Bagi UMKM di Daerah Istimewa Yogyakarta, dorongan Bank Indonesia kali ini tidak hanya soal bertahan di pasar lokal. Lewat Grebeg UMKM X DJAMUAN Istimewa 2026, pelaku usaha kecil diarahkan untuk masuk ke ekosistem yang lebih luas melalui digitalisasi, pembiayaan formal, dan promosi yang terhubung dengan pariwisata serta ekonomi kreatif.
Kegiatan tersebut juga menjadi penanda bahwa pembayaran digital makin kuat posisinya di DIY. Pertumbuhan penggunaan QRIS berjalan beriringan dengan upaya BI mendorong UMKM agar tidak tertinggal dari perubahan perilaku transaksi masyarakat.
Digitalisasi transaksi terus menguat
Hingga April 2026, jumlah pengguna QRIS di DIY tercatat lebih dari 1,08 juta pengguna.
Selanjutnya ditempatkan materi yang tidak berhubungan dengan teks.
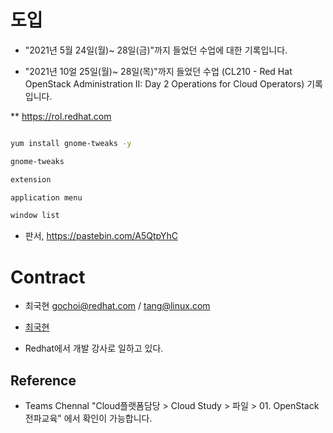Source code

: # 도입 

* "2021년 5월 24일(월)~ 28일(금)"까지 들었던 수업에 대한 기록입니다.

* "2021년 10얼 25일(월)~ 28일(목)"까지 들었던 수업 (CL210 - Red Hat OpenStack Administration II: Day 2 Operations for Cloud Operators) 기록입니다.

** https://rol.redhat.com

```bash

yum install gnome-tweaks -y

gnome-tweaks

extension 

application menu 

window list 

```

* 판서, https://pastebin.com/A5QtpYhC

# Contract

* 최국현 gochoi@redhat.com / tang@linux.com

* [최국현](https://www.linkedin.com/in/tang82/?locale=ko_KR)

* Redhat에서 개발 강사로 일하고 있다.

## Reference 

* Teams Chennal "Cloud플랫폼담당 > Cloud Study > 파일 > 01. OpenStack 전파교육" 에서 확인이 가능합니다.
Pada periode yang sama, merchant QRIS sudah mencapai lebih dari 1,11 juta merchant.
Sepanjang 2026, transaksi QRIS di DIY juga menyentuh 198 juta transaksi. Angka itu tumbuh 62,19% secara tahunan dan menunjukkan adopsi pembayaran digital yang semakin luas di tengah masyarakat dan pelaku usaha.
UMKM diminta naik kelas
Deputi Gubernur Bank Indonesia, Ricky P. Gozali, menegaskan bahwa penguatan UMKM merupakan perhatian berkelanjutan. Menurut dia, sektor ini memegang peran penting dalam perekonomian daerah dan perlu terus didorong agar lebih siap bersaing.
BI mendorong UMKM naik kelas lewat peningkatan mutu produk, standardisasi usaha, serta akses yang lebih erat ke ekosistem digital dan pembiayaan formal. Penguatan promosi UMKM juga diarahkan agar mendukung pariwisata dan ekonomi kreatif, dua sektor yang punya kaitan kuat dengan DIY.
260 pelaku usaha ikut terlibat
Grebeg UMKM X DJAMUAN Istimewa 2026 mengusung tema “Nyawiji” dan berlangsung pada 5 hingga 7 Juni 2026. Dalam agenda itu, hadir pameran UMKM dari sektor fashion, food, dan craft, serta Pasar Kangen Digital & Halal yang melibatkan 260 UMKM.
Rangkaian acaranya tidak berhenti pada promosi produk. BI juga menyiapkan Capacity Building Millennial Batik, Latte Art Competition, Kompetisi Robotika, Lomba Bankers Wear Wastra, talkshow pengembangan UMKM, dan sosialisasi Cinta Bangga Paham Rupiah, QRIS, serta pelindungan konsumen.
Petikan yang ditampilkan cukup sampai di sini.